"Thank you for having me. And thank you for letting me go home," the talk-show host said Wednesday after he received the lowest score from the ABC show's judges and viewers.
Springer, 62, outlasted the likes of younger, fleeter Harry Hamlin and stunner Vivica A. Fox. His tactics included humor — "At my age we don't shake hips, we replace them" — and sentiment, sharing his dream of learning to waltz for his daughter's wedding.
He also had the advantage of a talented and good-natured professional partner, Kym Johnson of Australia, who made the most of their routines. Springer was able to rise to the challenge at times and left on a high note with a graceful ballroom routine Tuesday.
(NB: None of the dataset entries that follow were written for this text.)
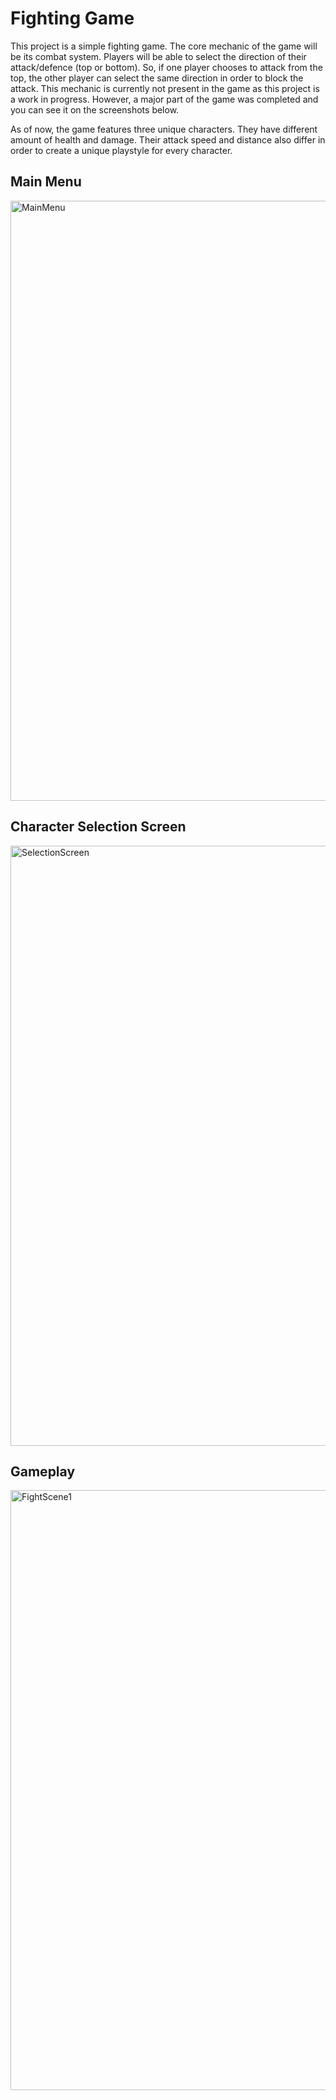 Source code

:# Fighting Game

This project is a simple fighting game. The core mechanic of the game will be its combat system.
Players will be able to select the direction of their attack/defence (top or bottom).
So, if one player chooses to attack from the top, the other player can select the same direction
in order to block the attack. This mechanic is currently not present in the game as this project is a work in progress.
However, a major part of the game was completed and you can see it on the screenshots below.

As of now, the game features three unique characters. They have different amount of health and damage. Their attack
speed and distance also differ in order to create a unique playstyle for every character.

## Main Menu
<img width="960" alt="MainMenu" src="https://user-images.githubusercontent.com/80872381/146127435-12af25b5-f94f-4e87-ac45-322e54160f3b.png">

## Character Selection Screen
<img width="960" alt="SelectionScreen" src="https://user-images.githubusercontent.com/80872381/146127465-f96006e3-c4a2-4d56-b9ab-5646bd10ae1c.png">

## Gameplay
<img width="960" alt="FightScene1" src="https://user-images.githubusercontent.com/80872381/146127477-0790b421-7949-42fa-88b3-ba0fadd5622f.png">
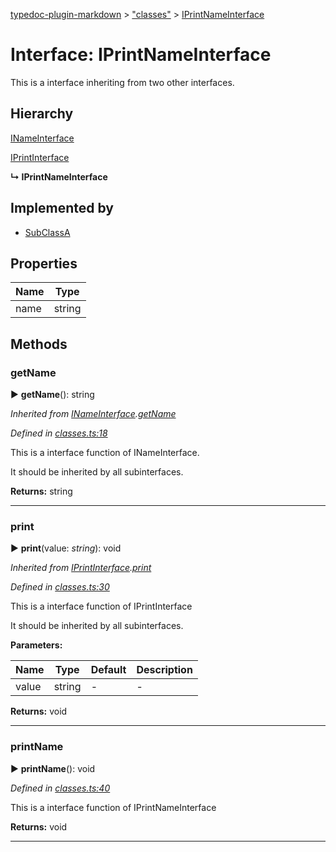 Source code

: [typedoc-plugin-markdown](../index.md) > ["classes"](../modules/_classes_.md) > [IPrintNameInterface](../interfaces/_classes_.iprintnameinterface.md)



# Interface: IPrintNameInterface


This is a interface inheriting from two other interfaces.

## Hierarchy


 [INameInterface](_classes_.inameinterface.md)




 [IPrintInterface](_classes_.iprintinterface.md)

**↳ IPrintNameInterface**







## Implemented by

* [SubClassA](../classes/_classes_.subclassa.md)


## Properties

| Name  | Type                
| ------ | ------------------- 
| name | string
## Methods
<a id="getname"></a>

###  getName

► **getName**(): string



*Inherited from [INameInterface](_classes_.inameinterface.md).[getName](_classes_.inameinterface.md#getname)*

*Defined in [classes.ts:18](https://github.com/tgreyuk/typedoc-plugin-markdown/blob/master/tests/src/classes.ts#L18)*

This is a interface function of INameInterface.

It should be inherited by all subinterfaces.





**Returns:** string





___

<a id="print"></a>

###  print

► **print**(value: *string*): void



*Inherited from [IPrintInterface](_classes_.iprintinterface.md).[print](_classes_.iprintinterface.md#print)*

*Defined in [classes.ts:30](https://github.com/tgreyuk/typedoc-plugin-markdown/blob/master/tests/src/classes.ts#L30)*

This is a interface function of IPrintInterface

It should be inherited by all subinterfaces.



**Parameters:**

| Name  | Type                | Default | Description  |
| ------ | ------------------- | ------------ | ------------ |
| value  | string | - | - |





**Returns:** void





___

<a id="printname"></a>

###  printName

► **printName**(): void



*Defined in [classes.ts:40](https://github.com/tgreyuk/typedoc-plugin-markdown/blob/master/tests/src/classes.ts#L40)*

This is a interface function of IPrintNameInterface




**Returns:** void





___




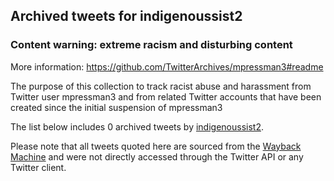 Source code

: ## Archived tweets for indigenoussist2
### Content warning: extreme racism and disturbing content
More information: https://github.com/TwitterArchives/mpressman3#readme

The purpose of this collection to track racist abuse and harassment from Twitter user mpressman3 and from related Twitter accounts that have been created since the initial suspension of mpressman3

The list below includes 0 archived tweets by
[indigenoussist2](https://twitter.com/indigenoussist2).



Please note that all tweets quoted here are sourced from the
[Wayback Machine](https://web.archive.org) and were not directly accessed through the Twitter API or
any Twitter client.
"It's like watching Fred Flintstone turning into Fred Astaire," said enthusiastic judge Bruno Tonioli.
In the end, Springer's spirit counted more than his steps, said judge Len Goodman.
"You brought so much joy and entertainment to this show, I think you've done great," Goodman said.
Springer played several dances for laughs and the show's demands had him huffing and puffing at times, but the audience ate it up and kept him on, sometimes over his protests. Host Tom Bergeron joked it was the "ballroom equivalent of a hostage situation."
The talk-show host turned sentimental when it was time to say goodbye.
"I hope everyone has a moment in life where ..." and he stopped, overcome. "This show and this floor belongs to people who really can dance," he continued, tipping his hat to remaining contestants Mario Lopez, Monique Coleman, Emmitt Smith and Joey Lawrence.
Springer probably got a brief stay because of country singer Sara Evans, who abruptly left the contest when she announced Oct. 12 she was filing for divorce.
Her departure meant the loss of two celebrity competitors in one week, with Ford already voted out. So it was announced last Wednesday that bottom-ranked Springer and Lawrence would get another shot, with their two-week combined scores deciding who left.